DTN Early Word Grains

Hot Beans on a Cold Morning

6:00 a.m. CME Globex:

March corn was fractionally lower, March soybeans were 3 cents higher, and March Chicago (SRW) wheat was 1 cent lower.

CME Globex Recap:

Soybeans were higher again overnight, while corn and wheat markets were quietly mixed. Corn found itself fractionally lower again early Wednesday morning, unable to find spillover buying interest from the oilseed complex. Other commodities were mixed with softs mostly higher, energies mostly lower and metals mostly higher. The U.S. dollar index was lower while DJIA futures traded higher.

OUTSIDE MARKETS:

The Dow Jones Industrial Average closed 7.85 points lower at 24,746.21, the Nasdaq Composite lost 23.71 points (0.3%) to 6,936.36, and the S&P 500 dipped 2.84 points (0.1%) to 2,680.50 Tuesday. DJIA futures were 13 points higher early Wednesday morning. Asian markets closed mostly higher with Japan's Nikkei 225 up 18.52 points, Hong Kong's Hang Seng gaining 19.65 points, and China's Shanghai Composite off 30.34 points (0.9%). European markets were trading mostly higher with London's FTSE 100 up 15.43 points (0.2%), Germany's DAX gaining 10.83 points, and France's CAC 40 up 4.91 points. The euro added 0.0023 to 1.1881 as the U.S. dollar index lost 0.20 to 93.10. March 30-year T-Bonds were unchanged at 151'20 while February gold gained $3.10 to $1,290.60. January bitcoin (CME) was $90 lower at $15,695. Crude oil was $0.40 lower at $59.57 while Brent crude lost $0.74 to $66.28. China's Dalian soybean futures were lower while Malaysian palm oil futures were higher overnight.

BULL BEAR
1) Light spillover buying from soybeans could support corn Wednesday. 1)

Tuesday's weekly export inspections (for the week ending Thursday, Dec. 21) corn demand running well behind expectations.

2) Old-crop March soybeans posted bullish technical signals Tuesday, indicating its short-term trend has turned up. 2) Soybeans are in the process of establishing bearish long-term technical patterns on monthly charts.
3) Below normal temperatures across the U.S. Southern Plains could spark light buying interest in new-crop Kansas City wheat. 3) Pressure could continue in old-crop Chicago wheat, limiting buying interest in new-crop Kansas City.

The weekly Newsom on the Market column can be found on subscription sites only. On DTN Pro it is in News/Town Hall and on MyDTN in News/Columns.

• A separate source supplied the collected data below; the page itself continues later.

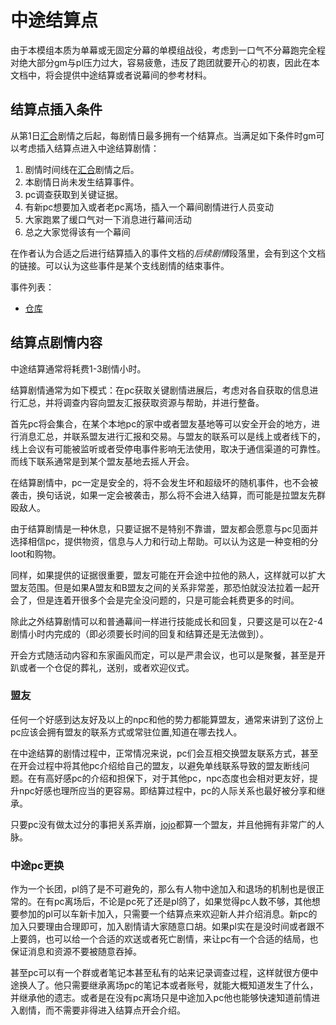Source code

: # 中途结算点

由于本模组本质为单幕或无固定分幕的单模组战役，考虑到一口气不分幕跑完全程对绝大部分gm与pl压力过大，容易疲惫，违反了跑团就要开心的初衷，因此在本文档中，将会提供中途结算或者说幕间的参考材料。

## 结算点插入条件

从第1日[汇合](./第一次汇合.md)剧情之后起，每剧情日最多拥有一个结算点。当满足如下条件时gm可以考虑插入结算点进入中途结算剧情：

1. 剧情时间线在[汇合](./第一次汇合.md)剧情之后。
2. 本剧情日尚未发生结算事件。
3. pc调查获取到关键证据。
4. 有新pc想要加入或者老pc离场，插入一个幕间剧情进行人员变动
5. 大家跑累了缓口气对一下消息进行幕间活动
6. 总之大家觉得该有一个幕间

在作者认为合适之后进行结算插入的事件文档的*后续剧情*段落里，会有到这个文档的链接。可以认为这些事件是某个支线剧情的结束事件。

事件列表：
* [仓库](./节点事件/仓库.md)

## 结算点剧情内容

中途结算通常将耗费1-3剧情小时。

结算剧情通常为如下模式：在pc获取关键剧情进展后，考虑对各自获取的信息进行汇总，并将调查内容向盟友汇报获取资源与帮助，并进行整备。

首先pc将会集合，在某个本地pc的家中或者盟友基地等可以安全开会的地方，进行消息汇总，并联系盟友进行汇报和交易。与盟友的联系可以是线上或者线下的，线上会议有可能被监听或者受停电事件影响无法使用，取决于通信渠道的可靠性。而线下联系通常是到某个盟友基地去摇人开会。

在结算剧情中，pc一定是安全的，将不会发生坏和超级坏的随机事件，也不会被袭击，换句话说，如果一定会被袭击，那么将不会进入结算，而可能是拉盟友先群殴敌人。

由于结算剧情是一种休息，只要证据不是特别不靠谱，盟友都会愿意与pc见面并选择相信pc，提供物资，信息与人力和行动上帮助。可以认为这是一种变相的分loot和购物。

同样，如果提供的证据很重要，盟友可能在开会途中拉他的熟人，这样就可以扩大盟友范围。但是如果A盟友和B盟友之间的关系非常差，那恐怕就没法拉着一起开会了，但是连着开很多个会是完全没问题的，只是可能会耗费更多的时间。

除此之外结算剧情可以和普通幕间一样进行技能成长和回复，只要这是可以在2-4剧情小时内完成的（即必须要长时间的回复和结算还是无法做到）。

开会方式随活动内容和东家画风而定，可以是严肃会议，也可以是聚餐，甚至是开趴或者一个仓促的葬礼，送别，或者欢迎仪式。

### 盟友

任何一个好感到达友好及以上的npc和他的势力都能算盟友，通常来讲到了这份上pc应该会拥有盟友的联系方式或常驻位置,知道在哪去找人。

在中途结算的剧情过程中，正常情况来说，pc们会互相交换盟友联系方式，甚至在开会过程中将其他pc介绍给自己的盟友，以避免单线联系导致的盟友断线问题。在有高好感pc的介绍和担保下，对于其他pc，npc态度也会相对更友好，提升npc好感也理所应当的更容易。即结算过程中，pc的人际关系也最好被分享和继承。

只要pc没有做太过分的事把关系弄崩，[jojo](./人物/jojo.md)都算一个盟友，并且他拥有非常广的人脉。

### 中途pc更换

作为一个长团，pl鸽了是不可避免的，那么有人物中途加入和退场的机制也是很正常的。在有pc离场后，不论是pc死了还是pl鸽了，如果觉得pc人数不够，其他想要参加的pl可以车新卡加入，只需要一个结算点来欢迎新人并介绍消息。新pc的加入只要理由合理即可，加入剧情请大家随意口胡。如果pl实在是没时间或者跟不上要鸽，也可以给一个合适的欢送或者死亡剧情，来让pc有一个合适的结局，也保证消息和资源不要被随意吞掉。

甚至pc可以有一个群或者笔记本甚至私有的站来记录调查过程，这样就很方便中途换人了。他只需要继承离场pc的笔记本或者账号，就能大概知道发生了什么，并继承他的遗志。或者是在没有pc离场只是中途加入pc他也能够快速知道前情进入剧情，而不需要非得进入结算点开会介绍。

MORE COMMODITY-SPECIFIC COMMENTS

CORN This may shock you, and if so I apologized in advance, but the corn market was quiet overnight. Old-crop market posted a half-cent trading range (yes, a 1/2-cent range) on volume (futures only) of 3,100 contracts. Technically, March corn remains in a minor (short-term) uptrend on its daily chart, finding resistance near $3.53 1/2. This price marks the 50% retracement level of the previous sell-off from $3.60 1/2 to $3.46 1/2. New-crop December corn is similar in that it too posted a 1/2-cent trading range on low trade volume, all while maintaining the semblance of a minor uptrend on its daily chart. Wednesday's session is expected to stay quiet, even if soybeans start to extend its overnight rally.

SOYBEANS As discussed Tuesday in this space, soybean contracts (both old-crop and new-crop) established minor (short-term) uptrends on their daily charts. Furthermore, old-crop March left a bullish breakaway gap between Friday's high of $9.62 3/4 and Tuesday's low of $9.63. For now, most of the buying has been tied to noncommercial traders while futures spreads trade flat at bearish levels of carry. However, DTN's Todd Hultman noted following last Friday's CFTC Commitment of Traders report (legacy, futures only) that the commercial classification had moved back to a net-long futures position of 29,127 contracts (as of Tuesday, Dec. 19). The previous CFTC CoT report had this same group holding a net-short futures position of 14,955 contracts. Fundamentally, there is little fresh news as traders continue to watch South American weather maps.

WHEAT Winter wheat markets were mixed early Wednesday morning following a quiet overnight session. Chicago (SRW) futures were fractionally lower while Kansas City (HRW) were fractionally mixed. Support, if one wants to call it that, in new-crop Kansas City continues to be tied to the lack of precipitation combined with below normal temperatures across the U.S. Southern Plains. Meanwhile, from a technical point of view, the July Kansas City contract remains in an uptrend on its weekly chart, though Tuesday's lower trade was disappointing. Support is still seen at the contract low of $4.40 1/4 while the initial upside target is up near $4.83 1/2.